Plain-text document sources:
____________________

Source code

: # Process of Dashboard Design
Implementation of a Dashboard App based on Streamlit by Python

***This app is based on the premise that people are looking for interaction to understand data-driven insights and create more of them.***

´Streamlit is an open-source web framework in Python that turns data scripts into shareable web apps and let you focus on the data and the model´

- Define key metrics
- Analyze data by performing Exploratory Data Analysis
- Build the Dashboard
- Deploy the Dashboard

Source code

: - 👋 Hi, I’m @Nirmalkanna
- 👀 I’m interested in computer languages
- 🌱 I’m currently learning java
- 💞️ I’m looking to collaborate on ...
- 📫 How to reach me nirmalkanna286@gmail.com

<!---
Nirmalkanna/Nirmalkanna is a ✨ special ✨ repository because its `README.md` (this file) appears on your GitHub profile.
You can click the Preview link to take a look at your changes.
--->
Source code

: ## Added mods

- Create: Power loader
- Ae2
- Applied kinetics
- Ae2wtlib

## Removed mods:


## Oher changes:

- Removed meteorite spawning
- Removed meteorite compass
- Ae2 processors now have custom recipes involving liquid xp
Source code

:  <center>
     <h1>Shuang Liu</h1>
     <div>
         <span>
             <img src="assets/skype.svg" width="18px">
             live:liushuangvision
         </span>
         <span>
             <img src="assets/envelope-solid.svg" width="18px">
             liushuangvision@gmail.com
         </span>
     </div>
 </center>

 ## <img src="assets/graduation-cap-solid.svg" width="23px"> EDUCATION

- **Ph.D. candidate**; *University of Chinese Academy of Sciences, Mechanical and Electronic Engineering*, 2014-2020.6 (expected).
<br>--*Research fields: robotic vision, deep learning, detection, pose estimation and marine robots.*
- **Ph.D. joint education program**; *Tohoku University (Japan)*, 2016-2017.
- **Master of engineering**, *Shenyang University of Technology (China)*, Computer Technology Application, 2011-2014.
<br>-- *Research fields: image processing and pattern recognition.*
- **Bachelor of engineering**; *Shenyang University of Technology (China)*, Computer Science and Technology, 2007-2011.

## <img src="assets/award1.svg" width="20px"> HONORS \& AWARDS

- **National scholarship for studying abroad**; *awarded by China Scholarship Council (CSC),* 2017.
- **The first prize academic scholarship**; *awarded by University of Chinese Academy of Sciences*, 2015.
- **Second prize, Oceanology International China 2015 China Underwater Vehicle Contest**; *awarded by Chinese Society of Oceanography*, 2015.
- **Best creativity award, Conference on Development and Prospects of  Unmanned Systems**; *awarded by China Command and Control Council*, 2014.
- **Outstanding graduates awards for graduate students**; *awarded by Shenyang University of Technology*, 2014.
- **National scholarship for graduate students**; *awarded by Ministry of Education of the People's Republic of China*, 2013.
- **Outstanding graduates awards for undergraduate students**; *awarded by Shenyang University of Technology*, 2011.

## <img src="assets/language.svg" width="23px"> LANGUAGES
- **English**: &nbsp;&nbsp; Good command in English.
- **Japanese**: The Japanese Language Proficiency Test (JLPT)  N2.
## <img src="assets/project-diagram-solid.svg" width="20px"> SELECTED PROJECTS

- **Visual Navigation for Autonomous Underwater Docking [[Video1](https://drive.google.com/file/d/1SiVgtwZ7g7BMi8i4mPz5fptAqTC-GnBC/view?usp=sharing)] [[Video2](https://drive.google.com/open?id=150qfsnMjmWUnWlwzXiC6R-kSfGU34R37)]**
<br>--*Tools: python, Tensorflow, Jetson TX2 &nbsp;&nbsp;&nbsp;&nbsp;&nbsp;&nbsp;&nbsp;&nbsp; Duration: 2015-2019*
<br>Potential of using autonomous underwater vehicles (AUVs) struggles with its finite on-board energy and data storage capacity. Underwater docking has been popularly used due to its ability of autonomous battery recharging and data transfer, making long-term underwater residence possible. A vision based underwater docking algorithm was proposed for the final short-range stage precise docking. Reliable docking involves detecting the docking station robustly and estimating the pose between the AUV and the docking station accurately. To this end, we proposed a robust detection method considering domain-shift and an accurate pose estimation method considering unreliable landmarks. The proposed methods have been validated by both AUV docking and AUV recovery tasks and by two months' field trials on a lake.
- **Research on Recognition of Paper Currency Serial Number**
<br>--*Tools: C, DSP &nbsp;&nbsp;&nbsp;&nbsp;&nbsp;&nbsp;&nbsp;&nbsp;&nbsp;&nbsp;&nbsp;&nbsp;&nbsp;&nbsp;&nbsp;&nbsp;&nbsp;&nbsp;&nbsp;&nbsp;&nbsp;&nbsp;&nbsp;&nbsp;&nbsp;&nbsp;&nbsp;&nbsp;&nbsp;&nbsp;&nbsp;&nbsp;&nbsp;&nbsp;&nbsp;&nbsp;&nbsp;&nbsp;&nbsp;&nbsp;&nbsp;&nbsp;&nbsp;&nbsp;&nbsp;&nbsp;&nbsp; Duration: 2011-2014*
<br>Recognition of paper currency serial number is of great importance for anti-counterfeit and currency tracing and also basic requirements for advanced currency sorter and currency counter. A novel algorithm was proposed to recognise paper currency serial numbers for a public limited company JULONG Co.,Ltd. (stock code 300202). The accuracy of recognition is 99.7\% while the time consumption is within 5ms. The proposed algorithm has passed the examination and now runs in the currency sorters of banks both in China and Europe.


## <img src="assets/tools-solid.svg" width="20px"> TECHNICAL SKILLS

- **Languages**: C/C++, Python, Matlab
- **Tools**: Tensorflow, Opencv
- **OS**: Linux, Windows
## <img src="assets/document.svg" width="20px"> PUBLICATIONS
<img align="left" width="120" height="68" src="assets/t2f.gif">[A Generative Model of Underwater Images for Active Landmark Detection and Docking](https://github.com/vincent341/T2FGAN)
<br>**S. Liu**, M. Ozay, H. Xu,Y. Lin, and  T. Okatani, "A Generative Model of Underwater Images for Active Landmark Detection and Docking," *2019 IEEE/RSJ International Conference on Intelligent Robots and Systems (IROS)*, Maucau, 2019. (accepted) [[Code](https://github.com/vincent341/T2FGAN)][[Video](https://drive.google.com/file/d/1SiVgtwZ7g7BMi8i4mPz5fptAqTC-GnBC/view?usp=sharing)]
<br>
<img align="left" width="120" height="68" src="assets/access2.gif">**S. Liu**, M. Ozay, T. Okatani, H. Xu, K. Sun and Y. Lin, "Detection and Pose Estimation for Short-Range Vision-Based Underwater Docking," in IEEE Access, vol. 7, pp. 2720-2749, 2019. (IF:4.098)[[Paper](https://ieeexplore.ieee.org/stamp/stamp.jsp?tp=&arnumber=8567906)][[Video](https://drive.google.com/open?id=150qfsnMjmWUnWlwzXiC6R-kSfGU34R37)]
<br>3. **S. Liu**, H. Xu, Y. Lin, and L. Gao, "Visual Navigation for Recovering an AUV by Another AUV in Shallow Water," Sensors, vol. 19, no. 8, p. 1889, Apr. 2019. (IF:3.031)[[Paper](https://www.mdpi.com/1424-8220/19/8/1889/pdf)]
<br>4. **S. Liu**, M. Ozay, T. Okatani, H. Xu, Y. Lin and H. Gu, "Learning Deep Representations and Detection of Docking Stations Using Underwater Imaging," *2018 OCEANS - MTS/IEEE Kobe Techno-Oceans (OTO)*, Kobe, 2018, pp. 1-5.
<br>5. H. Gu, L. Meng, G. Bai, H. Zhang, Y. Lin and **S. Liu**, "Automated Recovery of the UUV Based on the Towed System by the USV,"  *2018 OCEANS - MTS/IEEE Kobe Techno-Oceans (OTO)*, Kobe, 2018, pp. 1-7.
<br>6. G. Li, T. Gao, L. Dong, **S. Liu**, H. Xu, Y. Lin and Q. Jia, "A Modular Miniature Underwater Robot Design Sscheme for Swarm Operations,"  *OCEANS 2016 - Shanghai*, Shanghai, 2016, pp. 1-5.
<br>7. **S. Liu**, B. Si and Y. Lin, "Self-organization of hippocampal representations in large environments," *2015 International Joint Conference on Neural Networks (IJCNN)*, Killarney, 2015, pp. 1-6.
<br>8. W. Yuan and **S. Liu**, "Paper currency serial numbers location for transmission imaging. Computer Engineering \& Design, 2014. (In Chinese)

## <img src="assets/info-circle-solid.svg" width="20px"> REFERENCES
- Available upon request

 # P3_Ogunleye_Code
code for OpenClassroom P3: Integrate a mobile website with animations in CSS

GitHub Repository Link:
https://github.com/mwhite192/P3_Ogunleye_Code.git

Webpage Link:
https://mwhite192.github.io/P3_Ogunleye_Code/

____________________

Work request:
All lines from the opening of the records through the line where "more of them.***" occurs are to be output verbatim. No other line belongs in the answer.

Expected answer:
Source code

: # Process of Dashboard Design
Implementation of a Dashboard App based on Streamlit by Python

***This app is based on the premise that people are looking for interaction to understand data-driven insights and create more of them.***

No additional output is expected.